_Your assignment_: Repeat each line of the data below exactly, but skip the pictures.

_Given records_:
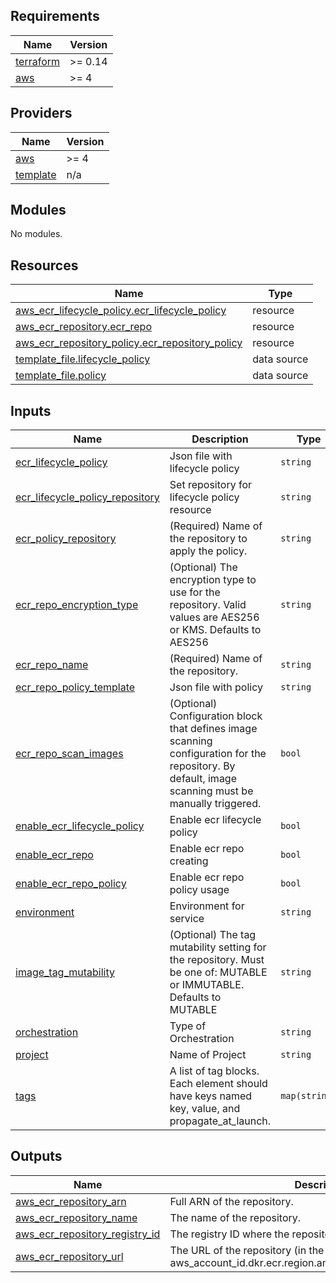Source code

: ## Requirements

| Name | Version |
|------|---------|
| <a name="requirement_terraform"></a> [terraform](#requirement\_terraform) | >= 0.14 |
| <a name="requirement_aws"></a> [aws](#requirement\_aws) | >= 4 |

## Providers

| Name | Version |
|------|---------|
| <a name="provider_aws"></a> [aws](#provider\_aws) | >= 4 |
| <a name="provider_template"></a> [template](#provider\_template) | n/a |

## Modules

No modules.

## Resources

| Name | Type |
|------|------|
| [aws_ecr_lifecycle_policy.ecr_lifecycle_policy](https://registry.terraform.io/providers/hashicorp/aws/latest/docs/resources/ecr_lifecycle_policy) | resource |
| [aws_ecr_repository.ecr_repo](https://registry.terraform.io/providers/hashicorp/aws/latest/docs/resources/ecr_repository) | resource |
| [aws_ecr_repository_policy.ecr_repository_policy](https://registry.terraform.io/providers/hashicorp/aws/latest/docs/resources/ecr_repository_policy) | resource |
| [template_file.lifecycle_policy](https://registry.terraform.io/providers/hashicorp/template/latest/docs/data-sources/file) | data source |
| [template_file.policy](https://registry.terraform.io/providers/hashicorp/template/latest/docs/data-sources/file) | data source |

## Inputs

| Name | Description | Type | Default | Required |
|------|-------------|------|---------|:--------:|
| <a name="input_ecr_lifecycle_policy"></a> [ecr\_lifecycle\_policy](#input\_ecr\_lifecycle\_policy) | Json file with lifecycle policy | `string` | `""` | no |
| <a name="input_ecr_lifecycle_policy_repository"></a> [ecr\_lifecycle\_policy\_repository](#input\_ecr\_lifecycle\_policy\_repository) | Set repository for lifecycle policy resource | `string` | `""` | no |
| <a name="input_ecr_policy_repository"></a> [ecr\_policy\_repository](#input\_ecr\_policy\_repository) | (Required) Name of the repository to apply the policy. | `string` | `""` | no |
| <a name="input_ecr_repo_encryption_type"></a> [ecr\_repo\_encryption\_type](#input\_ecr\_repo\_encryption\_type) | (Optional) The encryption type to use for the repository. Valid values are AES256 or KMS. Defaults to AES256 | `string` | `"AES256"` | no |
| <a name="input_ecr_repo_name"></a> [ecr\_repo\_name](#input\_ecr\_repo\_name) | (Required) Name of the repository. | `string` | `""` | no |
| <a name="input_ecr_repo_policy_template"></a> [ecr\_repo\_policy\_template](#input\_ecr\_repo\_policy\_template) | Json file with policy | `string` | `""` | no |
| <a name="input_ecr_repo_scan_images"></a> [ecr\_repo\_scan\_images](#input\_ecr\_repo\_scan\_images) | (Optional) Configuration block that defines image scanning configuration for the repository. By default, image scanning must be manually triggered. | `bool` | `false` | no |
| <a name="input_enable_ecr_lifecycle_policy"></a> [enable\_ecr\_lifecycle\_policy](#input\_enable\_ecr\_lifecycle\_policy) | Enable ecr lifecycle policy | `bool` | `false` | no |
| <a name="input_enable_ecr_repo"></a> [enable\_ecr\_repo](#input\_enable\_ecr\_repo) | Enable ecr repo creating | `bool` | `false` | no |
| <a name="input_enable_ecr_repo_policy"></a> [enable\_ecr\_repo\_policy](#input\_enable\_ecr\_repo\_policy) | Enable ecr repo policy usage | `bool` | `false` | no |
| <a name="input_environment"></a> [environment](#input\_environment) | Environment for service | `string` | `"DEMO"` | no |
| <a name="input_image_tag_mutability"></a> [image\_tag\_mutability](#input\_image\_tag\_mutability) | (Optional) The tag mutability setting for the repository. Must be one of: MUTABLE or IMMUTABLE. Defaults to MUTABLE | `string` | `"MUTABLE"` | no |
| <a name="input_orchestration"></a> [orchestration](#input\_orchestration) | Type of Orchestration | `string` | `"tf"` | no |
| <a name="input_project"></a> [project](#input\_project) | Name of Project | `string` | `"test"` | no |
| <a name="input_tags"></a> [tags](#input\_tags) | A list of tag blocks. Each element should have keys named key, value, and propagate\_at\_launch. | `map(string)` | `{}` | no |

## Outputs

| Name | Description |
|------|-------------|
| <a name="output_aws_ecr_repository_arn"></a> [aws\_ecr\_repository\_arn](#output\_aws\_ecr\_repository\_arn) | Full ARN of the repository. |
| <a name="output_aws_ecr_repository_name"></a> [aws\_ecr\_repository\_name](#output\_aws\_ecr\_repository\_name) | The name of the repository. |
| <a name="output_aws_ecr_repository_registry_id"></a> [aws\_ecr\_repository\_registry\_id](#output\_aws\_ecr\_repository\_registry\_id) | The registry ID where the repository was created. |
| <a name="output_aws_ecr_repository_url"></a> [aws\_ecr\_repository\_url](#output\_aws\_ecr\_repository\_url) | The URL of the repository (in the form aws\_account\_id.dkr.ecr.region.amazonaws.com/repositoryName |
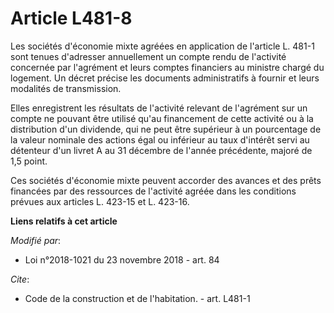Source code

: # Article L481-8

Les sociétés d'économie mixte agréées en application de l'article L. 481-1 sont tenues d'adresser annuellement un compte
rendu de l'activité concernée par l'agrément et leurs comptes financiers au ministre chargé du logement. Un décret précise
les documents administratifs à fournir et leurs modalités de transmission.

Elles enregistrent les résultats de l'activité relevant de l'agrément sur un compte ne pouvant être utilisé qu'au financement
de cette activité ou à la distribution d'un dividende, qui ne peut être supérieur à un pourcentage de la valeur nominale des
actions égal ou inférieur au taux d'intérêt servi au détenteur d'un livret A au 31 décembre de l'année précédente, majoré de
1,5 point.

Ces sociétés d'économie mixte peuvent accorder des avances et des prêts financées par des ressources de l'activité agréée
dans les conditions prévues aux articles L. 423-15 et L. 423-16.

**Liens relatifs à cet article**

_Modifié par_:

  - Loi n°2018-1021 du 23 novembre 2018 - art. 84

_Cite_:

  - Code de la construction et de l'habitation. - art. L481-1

_Your response_:
Source code

: ## Requirements

| Name | Version |
|------|---------|
| <a name="requirement_terraform"></a> [terraform](#requirement\_terraform) | >= 0.14 |
| <a name="requirement_aws"></a> [aws](#requirement\_aws) | >= 4 |

## Providers

| Name | Version |
|------|---------|
| <a name="provider_aws"></a> [aws](#provider\_aws) | >= 4 |
| <a name="provider_template"></a> [template](#provider\_template) | n/a |

## Modules

No modules.

## Resources

| Name | Type |
|------|------|
| [aws_ecr_lifecycle_policy.ecr_lifecycle_policy](https://registry.terraform.io/providers/hashicorp/aws/latest/docs/resources/ecr_lifecycle_policy) | resource |
| [aws_ecr_repository.ecr_repo](https://registry.terraform.io/providers/hashicorp/aws/latest/docs/resources/ecr_repository) | resource |
| [aws_ecr_repository_policy.ecr_repository_policy](https://registry.terraform.io/providers/hashicorp/aws/latest/docs/resources/ecr_repository_policy) | resource |
| [template_file.lifecycle_policy](https://registry.terraform.io/providers/hashicorp/template/latest/docs/data-sources/file) | data source |
| [template_file.policy](https://registry.terraform.io/providers/hashicorp/template/latest/docs/data-sources/file) | data source |

## Inputs

| Name | Description | Type | Default | Required |
|------|-------------|------|---------|:--------:|
| <a name="input_ecr_lifecycle_policy"></a> [ecr\_lifecycle\_policy](#input\_ecr\_lifecycle\_policy) | Json file with lifecycle policy | `string` | `""` | no |
| <a name="input_ecr_lifecycle_policy_repository"></a> [ecr\_lifecycle\_policy\_repository](#input\_ecr\_lifecycle\_policy\_repository) | Set repository for lifecycle policy resource | `string` | `""` | no |
| <a name="input_ecr_policy_repository"></a> [ecr\_policy\_repository](#input\_ecr\_policy\_repository) | (Required) Name of the repository to apply the policy. | `string` | `""` | no |
| <a name="input_ecr_repo_encryption_type"></a> [ecr\_repo\_encryption\_type](#input\_ecr\_repo\_encryption\_type) | (Optional) The encryption type to use for the repository. Valid values are AES256 or KMS. Defaults to AES256 | `string` | `"AES256"` | no |
| <a name="input_ecr_repo_name"></a> [ecr\_repo\_name](#input\_ecr\_repo\_name) | (Required) Name of the repository. | `string` | `""` | no |
| <a name="input_ecr_repo_policy_template"></a> [ecr\_repo\_policy\_template](#input\_ecr\_repo\_policy\_template) | Json file with policy | `string` | `""` | no |
| <a name="input_ecr_repo_scan_images"></a> [ecr\_repo\_scan\_images](#input\_ecr\_repo\_scan\_images) | (Optional) Configuration block that defines image scanning configuration for the repository. By default, image scanning must be manually triggered. | `bool` | `false` | no |
| <a name="input_enable_ecr_lifecycle_policy"></a> [enable\_ecr\_lifecycle\_policy](#input\_enable\_ecr\_lifecycle\_policy) | Enable ecr lifecycle policy | `bool` | `false` | no |
| <a name="input_enable_ecr_repo"></a> [enable\_ecr\_repo](#input\_enable\_ecr\_repo) | Enable ecr repo creating | `bool` | `false` | no |
| <a name="input_enable_ecr_repo_policy"></a> [enable\_ecr\_repo\_policy](#input\_enable\_ecr\_repo\_policy) | Enable ecr repo policy usage | `bool` | `false` | no |
| <a name="input_environment"></a> [environment](#input\_environment) | Environment for service | `string` | `"DEMO"` | no |
| <a name="input_image_tag_mutability"></a> [image\_tag\_mutability](#input\_image\_tag\_mutability) | (Optional) The tag mutability setting for the repository. Must be one of: MUTABLE or IMMUTABLE. Defaults to MUTABLE | `string` | `"MUTABLE"` | no |
| <a name="input_orchestration"></a> [orchestration](#input\_orchestration) | Type of Orchestration | `string` | `"tf"` | no |
| <a name="input_project"></a> [project](#input\_project) | Name of Project | `string` | `"test"` | no |
| <a name="input_tags"></a> [tags](#input\_tags) | A list of tag blocks. Each element should have keys named key, value, and propagate\_at\_launch. | `map(string)` | `{}` | no |

## Outputs

| Name | Description |
|------|-------------|
| <a name="output_aws_ecr_repository_arn"></a> [aws\_ecr\_repository\_arn](#output\_aws\_ecr\_repository\_arn) | Full ARN of the repository. |
| <a name="output_aws_ecr_repository_name"></a> [aws\_ecr\_repository\_name](#output\_aws\_ecr\_repository\_name) | The name of the repository. |
| <a name="output_aws_ecr_repository_registry_id"></a> [aws\_ecr\_repository\_registry\_id](#output\_aws\_ecr\_repository\_registry\_id) | The registry ID where the repository was created. |
| <a name="output_aws_ecr_repository_url"></a> [aws\_ecr\_repository\_url](#output\_aws\_ecr\_repository\_url) | The URL of the repository (in the form aws\_account\_id.dkr.ecr.region.amazonaws.com/repositoryName |
Source code

: # Article L481-8

Les sociétés d'économie mixte agréées en application de l'article L. 481-1 sont tenues d'adresser annuellement un compte
rendu de l'activité concernée par l'agrément et leurs comptes financiers au ministre chargé du logement. Un décret précise
les documents administratifs à fournir et leurs modalités de transmission.

Elles enregistrent les résultats de l'activité relevant de l'agrément sur un compte ne pouvant être utilisé qu'au financement
de cette activité ou à la distribution d'un dividende, qui ne peut être supérieur à un pourcentage de la valeur nominale des
actions égal ou inférieur au taux d'intérêt servi au détenteur d'un livret A au 31 décembre de l'année précédente, majoré de
1,5 point.

Ces sociétés d'économie mixte peuvent accorder des avances et des prêts financées par des ressources de l'activité agréée
dans les conditions prévues aux articles L. 423-15 et L. 423-16.

**Liens relatifs à cet article**

_Modifié par_:

  - Loi n°2018-1021 du 23 novembre 2018 - art. 84

_Cite_:

  - Code de la construction et de l'habitation. - art. L481-1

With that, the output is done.